Organisasi Pembelajar Menuntut Manusia yang Memiliki Kompetensi Global
Globaliasi membuat dunia makin “sempit” aliran tenaga kerja antar negara makin mudah, dan akibat langsungnya adalah lapangan kerja antar negara makin terbuka, artinya persaingan kerja semakin kompetitif. Persaingan akan ditentukan oleh jumlah lapangan kerja yang tersedia dibandingkan dengan jumlah pencari kerja. Indonesia yang berpenduduk lebih dari 200 juta jiwa tentu Indonesia membutuhkan lapangan kerja yang cukup banyak, untuk meminimasi tingkat pengangguran. Namun masalahnya, lapangan kerja yang tersedia diperebutkan oleh pencari kerja daris eluruh dunia. Pada kondisi seperti ini tentu akan berlaku hukum: “siapa negara yang memiliki manusia yang lebih berkualitas akan memenangkan persaingan bisnis global, dan sekaligus akan lebih menarik bagi para pencari kerja global”.
Kita tahu bahwa kualitas manusia Indonesia yang diukur dengan Indeks Pembangunan Manusia (Human Development Index) pada tahun 2004 menduduki ranking 111 dari 177 negara yang diperingkat oleh Program Pembangunan PBB atau United Nations Development Program (UNDP). Diantara negara Asia Tenggara yang maju, posisi Indonesia berada di paling bawah. Urutan paling atas adalah Singapura, disusul berturut-turut: Brunei, Malaysia, Thailand dan Filipina. Namun, dibanding negara Asia Tenggara yang belum maju, posisi Indonesia masih berada di paling atas. Negara yang berada di bawah peringkat Indonesia masing-masing secara berturut-turut adalah Vietnam, Kamboja, Myanmar, Laos dan Timor Timur (Suara Merdeka, 16 Juli 2004).

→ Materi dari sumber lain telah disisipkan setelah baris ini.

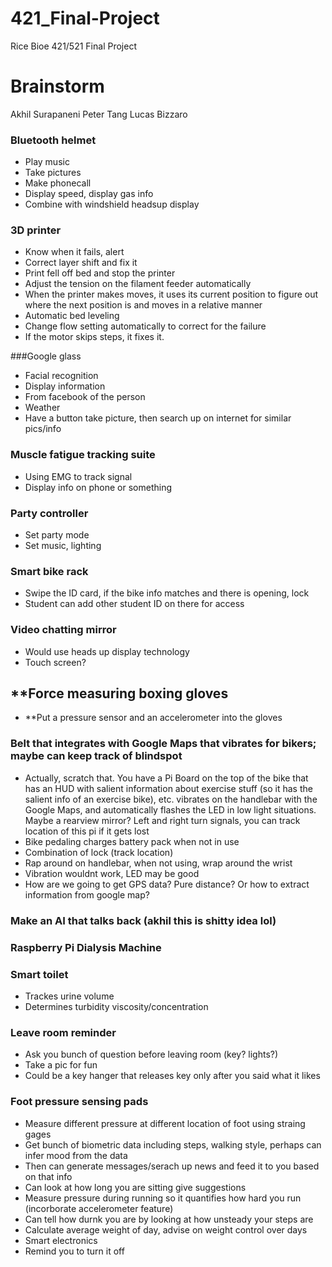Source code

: # 421_Final-Project
Rice Bioe 421/521 Final Project


# Brainstorm
Akhil Surapaneni
Peter Tang
Lucas Bizzaro

### Bluetooth helmet
* Play music
* Take pictures
* Make phonecall
* Display speed, display gas info
* Combine with windshield headsup display

### 3D printer
* Know when it fails, alert
* Correct layer shift and fix it
* Print fell off bed and stop the printer
* Adjust the tension on the filament feeder automatically
* When the printer makes moves, it uses its current position to figure out where the next position is and moves in a relative manner
* Automatic bed leveling
* Change flow setting automatically to correct for the failure
* If the motor skips steps, it fixes it. 

###Google glass
* Facial recognition
* Display information 
* From facebook of the person
* Weather
* Have a button take picture, then search up on internet for similar pics/info

### Muscle fatigue tracking suite
* Using EMG  to track signal
* Display info on phone or something

### Party controller
* Set party mode
* Set music, lighting

### Smart bike rack
* Swipe the ID card, if the bike info matches and there is opening, lock
* Student can add other student ID on there for access

### Video chatting mirror
* Would use heads up display technology
* Touch screen?

## **Force measuring boxing gloves
* **Put a pressure sensor and an accelerometer into the gloves

### Belt that integrates with Google Maps that vibrates for bikers; maybe can keep track of blindspot
* Actually, scratch that. You have a Pi Board on the top of the bike that has an HUD with salient information about exercise stuff (so it has the salient info of an exercise bike), etc. vibrates on the handlebar with the Google Maps, and automatically flashes the LED in low light situations. Maybe a rearview mirror? Left and right turn signals, you can track location of this pi if it gets lost
* Bike pedaling charges battery pack when not in use
* Combination of lock (track location)
* Rap around on handlebar, when not using, wrap around the wrist
* Vibration wouldnt work, LED may be good
* How are we going to get GPS data? Pure distance? Or how to extract information from google map?

### Make an AI that talks back (akhil this is shitty idea lol)

### Raspberry Pi Dialysis Machine

### Smart toilet
* Trackes urine volume
* Determines turbidity viscosity/concentration

### Leave room reminder
* Ask you bunch of question before leaving room (key? lights?)
* Take a pic for fun
* Could be a key hanger that releases key only after you said what it likes 

### Foot pressure sensing pads
* Measure different pressure at different location of foot using straing gages
* Get bunch of biometric data including steps, walking style, perhaps can infer mood from the data
* Then can generate messages/serach up news and feed it to you based on that info
* Can look at how long you are sitting give suggestions
* Measure pressure during running so it quantifies how hard you run (incorborate accelerometer feature)
* Can tell how durnk you are by looking at how unsteady your steps are
* Calculate average weight of day, advise on weight control over days
* Smart electronics
* Remind you to turn it off


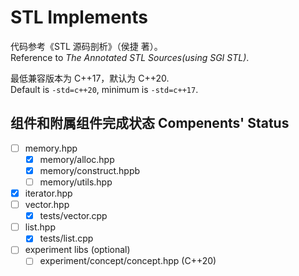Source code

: # STL Implements
代码参考《STL 源码剖析》（侯捷 著）。  
Reference to *The Annotated STL Sources(using SGI STL)*.   

最低兼容版本为 C++17，默认为 C++20.  
Default is `-std=c++20`, minimum is `-std=c++17`.  

## 组件和附属组件完成状态 Compenents' Status
- [ ] memory.hpp
  - [x] memory/alloc.hpp
  - [x] memory/construct.hppb
  - [ ] memory/utils.hpp
- [x] iterator.hpp
- [ ] vector.hpp
  - [x] tests/vector.cpp
- [ ] list.hpp
  - [x] tests/list.cpp
- [ ] experiment libs (optional)
  - [ ] experiment/concept/concept.hpp (C++20)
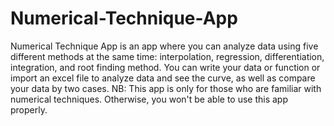 # Numerical-Technique-App
Numerical Technique App is an app where you can analyze data using five different methods at the same time: interpolation, regression, differentiation, integration, and root finding method. You can write your data or function or import an excel file to analyze data and see the curve, as well as compare your data by two cases. NB: This app is only for those who are familiar with numerical techniques. Otherwise, you won't be able to use this app properly.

Lebih rinci, Hamin menulis dalam situs Student Community (April 2005) sebagai berikut: “Persaingan itu tidak hanya terjadi diantara warga negara Indonesia yang kuliah dan lulus dari perguruan tinggi dalam negeri dengan para lulusan perguruan tinggi luar negeri saja, namun persaingan juga terjadi antara pencari kerja lokal dengan pekerja-pekerja asing yang ikut meramaikan bursa kerja di Indonesia. Barangkali orang berpikir bahwa pemerintah dapat melindungi tenaga kerja domestik dan mencegah serbuan tenaga asing dengan membuat peraturan-peraturan yang dapat melindungi pekerja-pekerja lokal? Dengan masuknya era globalisasi, upaya tersebut sudah tidak lagi efektif dan tidak akan mampu mengatasi permasalahan ketenagakerjaan nasional. Dengan kemajuan teknologi, baik teknologi telekomunikasi, teknologi informasi, dan tekhnologi komputer, batas-batas antar negara maupun batasan peraturan pemerintah semakin tersamar dan semakin harus mengglobal (harus memenuhi kaidah-kaidah yang disepakati oleh masyarakat global). Perusahaan yang beroperasi di Indonesia dapat merekrut tenaga asing tanpa harus mempekerjakan orang tersebut di Indonesia. Teknologi mutakhir memungkinkan tenaga asing tersebut dapat tetap melakukan pekerjaannya di negara asal mereka sendiri.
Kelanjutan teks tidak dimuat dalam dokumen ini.